Cyclistic’s director of marketing believes the company’s future success depends on maximizing the number of annual memberships. Customers who purchase single-ride or full-day passes are referred to as casual riders.

Your team wants to understand how casual riders and annual members use Cyclistic bikes differently

From these insights, a new marketing strategy will be designed to convert casuals into members.

3.2 Ask

Three questions will guide the future marketing program. The director assigned me the first:

How do annual members and casual riders use Cyclistic bikes differently?
Why would casual riders buy Cyclistic annual memberships?
How can Cyclistic use digital media to influence casual riders to become members?
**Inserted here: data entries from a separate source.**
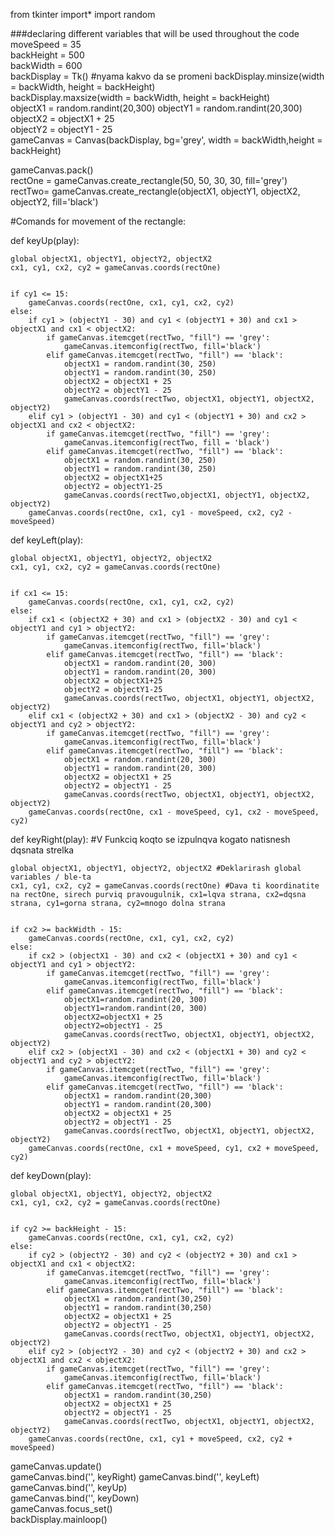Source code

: from tkinter import*
import random


###declaring different variables that will be used throughout the code
moveSpeed = 35                 
backHeight = 500             
backWidth =  600             
backDisplay = Tk() #nyama kakvo da se promeni 
backDisplay.minsize(width = backWidth, height = backHeight)    
backDisplay.maxsize(width = backWidth, height = backHeight)  
objectX1 = random.randint(20,300) 
objectY1 = random.randint(20,300)
objectX2 = objectX1 + 25         
objectY2 = objectY1 - 25         
gameCanvas = Canvas(backDisplay, bg='grey', width = backWidth,height = backHeight) 


gameCanvas.pack()    
rectOne = gameCanvas.create_rectangle(50, 50, 30, 30, fill='grey')                   
rectTwo= gameCanvas.create_rectangle(objectX1, objectY1, objectX2, objectY2, fill='black') 






#Comands for movement of the rectangle:




def keyUp(play):


    global objectX1, objectY1, objectY2, objectX2
    cx1, cy1, cx2, cy2 = gameCanvas.coords(rectOne)


    if cy1 <= 15:
        gameCanvas.coords(rectOne, cx1, cy1, cx2, cy2)
    else:
        if cy1 > (objectY1 - 30) and cy1 < (objectY1 + 30) and cx1 > objectX1 and cx1 < objectX2:
            if gameCanvas.itemcget(rectTwo, "fill") == 'grey':
                gameCanvas.itemconfig(rectTwo, fill='black')
            elif gameCanvas.itemcget(rectTwo, "fill") == 'black':
                objectX1 = random.randint(30, 250)
                objectY1 = random.randint(30, 250)
                objectX2 = objectX1 + 25
                objectY2 = objectY1 - 25
                gameCanvas.coords(rectTwo, objectX1, objectY1, objectX2, objectY2)
        elif cy1 > (objectY1 - 30) and cy1 < (objectY1 + 30) and cx2 > objectX1 and cx2 < objectX2:
            if gameCanvas.itemcget(rectTwo, "fill") == 'grey':
                gameCanvas.itemconfig(rectTwo, fill = 'black')
            elif gameCanvas.itemcget(rectTwo, "fill") == 'black':
                objectX1 = random.randint(30, 250)
                objectY1 = random.randint(30, 250)
                objectX2 = objectX1+25
                objectY2 = objectY1-25
                gameCanvas.coords(rectTwo,objectX1, objectY1, objectX2, objectY2)
        gameCanvas.coords(rectOne, cx1, cy1 - moveSpeed, cx2, cy2 - moveSpeed)






        
def keyLeft(play):


    global objectX1, objectY1, objectY2, objectX2
    cx1, cy1, cx2, cy2 = gameCanvas.coords(rectOne)


    if cx1 <= 15:
        gameCanvas.coords(rectOne, cx1, cy1, cx2, cy2)
    else:
        if cx1 < (objectX2 + 30) and cx1 > (objectX2 - 30) and cy1 < objectY1 and cy1 > objectY2:
            if gameCanvas.itemcget(rectTwo, "fill") == 'grey':
                gameCanvas.itemconfig(rectTwo, fill='black')
            elif gameCanvas.itemcget(rectTwo, "fill") == 'black':
                objectX1 = random.randint(20, 300)
                objectY1 = random.randint(20, 300)
                objectX2 = objectX1+25
                objectY2 = objectY1-25
                gameCanvas.coords(rectTwo, objectX1, objectY1, objectX2, objectY2)
        elif cx1 < (objectX2 + 30) and cx1 > (objectX2 - 30) and cy2 < objectY1 and cy2 > objectY2:
            if gameCanvas.itemcget(rectTwo, "fill") == 'grey':
                gameCanvas.itemconfig(rectTwo, fill='black')
            elif gameCanvas.itemcget(rectTwo, "fill") == 'black':
                objectX1 = random.randint(20, 300)
                objectY1 = random.randint(20, 300)
                objectX2 = objectX1 + 25
                objectY2 = objectY1 - 25
                gameCanvas.coords(rectTwo, objectX1, objectY1, objectX2, objectY2)
        gameCanvas.coords(rectOne, cx1 - moveSpeed, cy1, cx2 - moveSpeed, cy2)










def keyRight(play): #V     Funkciq koqto se izpulnqva kogato natisnesh dqsnata strelka 


    global objectX1, objectY1, objectY2, objectX2 #Deklarirash global variables / ble-ta
    cx1, cy1, cx2, cy2 = gameCanvas.coords(rectOne) #Dava ti koordinatite na rectOne, sirech purviq pravougulnik, cx1=lqva strana, cx2=dqsna strana, cy1=gorna strana, cy2=mnogo dolna strana


    if cx2 >= backWidth - 15: 
        gameCanvas.coords(rectOne, cx1, cy1, cx2, cy2)
    else:
        if cx2 > (objectX1 - 30) and cx2 < (objectX1 + 30) and cy1 < objectY1 and cy1 > objectY2:
            if gameCanvas.itemcget(rectTwo, "fill") == 'grey':
                gameCanvas.itemconfig(rectTwo, fill='black')
            elif gameCanvas.itemcget(rectTwo, "fill") == 'black':
                objectX1=random.randint(20, 300)
                objectY1=random.randint(20, 300)
                objectX2=objectX1 + 25
                objectY2=objectY1 - 25
                gameCanvas.coords(rectTwo, objectX1, objectY1, objectX2, objectY2)
        elif cx2 > (objectX1 - 30) and cx2 < (objectX1 + 30) and cy2 < objectY1 and cy2 > objectY2:       
            if gameCanvas.itemcget(rectTwo, "fill") == 'grey':
                gameCanvas.itemconfig(rectTwo, fill='black')
            elif gameCanvas.itemcget(rectTwo, "fill") == 'black':
                objectX1 = random.randint(20,300)
                objectY1 = random.randint(20,300)
                objectX2 = objectX1 + 25
                objectY2 = objectY1 - 25
                gameCanvas.coords(rectTwo, objectX1, objectY1, objectX2, objectY2)
        gameCanvas.coords(rectOne, cx1 + moveSpeed, cy1, cx2 + moveSpeed, cy2)   


        




def keyDown(play):


    global objectX1, objectY1, objectY2, objectX2
    cx1, cy1, cx2, cy2 = gameCanvas.coords(rectOne)


    if cy2 >= backHeight - 15:
        gameCanvas.coords(rectOne, cx1, cy1, cx2, cy2)
    else:
        if cy2 > (objectY2 - 30) and cy2 < (objectY2 + 30) and cx1 > objectX1 and cx1 < objectX2:
            if gameCanvas.itemcget(rectTwo, "fill") == 'grey':
                gameCanvas.itemconfig(rectTwo, fill='black')
            elif gameCanvas.itemcget(rectTwo, "fill") == 'black':
                objectX1 = random.randint(30,250)
                objectY1 = random.randint(30,250)
                objectX2 = objectX1 + 25
                objectY2 = objectY1 - 25
                gameCanvas.coords(rectTwo, objectX1, objectY1, objectX2, objectY2)
        elif cy2 > (objectY2 - 30) and cy2 < (objectY2 + 30) and cx2 > objectX1 and cx2 < objectX2:
            if gameCanvas.itemcget(rectTwo, "fill") == 'grey':
                gameCanvas.itemconfig(rectTwo, fill='black')
            elif gameCanvas.itemcget(rectTwo, "fill") == 'black':
                objectX1 = random.randint(30,250)
                objectX2 = objectX1 + 25
                objectY2 = objectY1 - 25
                gameCanvas.coords(rectTwo, objectX1, objectY1, objectX2, objectY2)
        gameCanvas.coords(rectOne, cx1, cy1 + moveSpeed, cx2, cy2 + moveSpeed)


gameCanvas.update()                  
gameCanvas.bind('<Right>', keyRight) 
gameCanvas.bind('<Left>', keyLeft)    
gameCanvas.bind('<Up>', keyUp)      
gameCanvas.bind('<Down>', keyDown)  
gameCanvas.focus_set()              
backDisplay.mainloop()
The task is to produce a report with the following deliverables:

A clear statement of the business task
A description of all data sources and software used
Documentation of any cleaning or manipulation of data
A summary of the analysis
Supporting visualizations and key findings
Recommendations based on analysis

3.2.1 Objective

Analyze Cyclistic riders’ usage patterns a for novel marketing membership conversion program.

3.3 Prepare / Process

The (fictional) historical data, divvy-tripdata, is publicly available and hosted on AWS.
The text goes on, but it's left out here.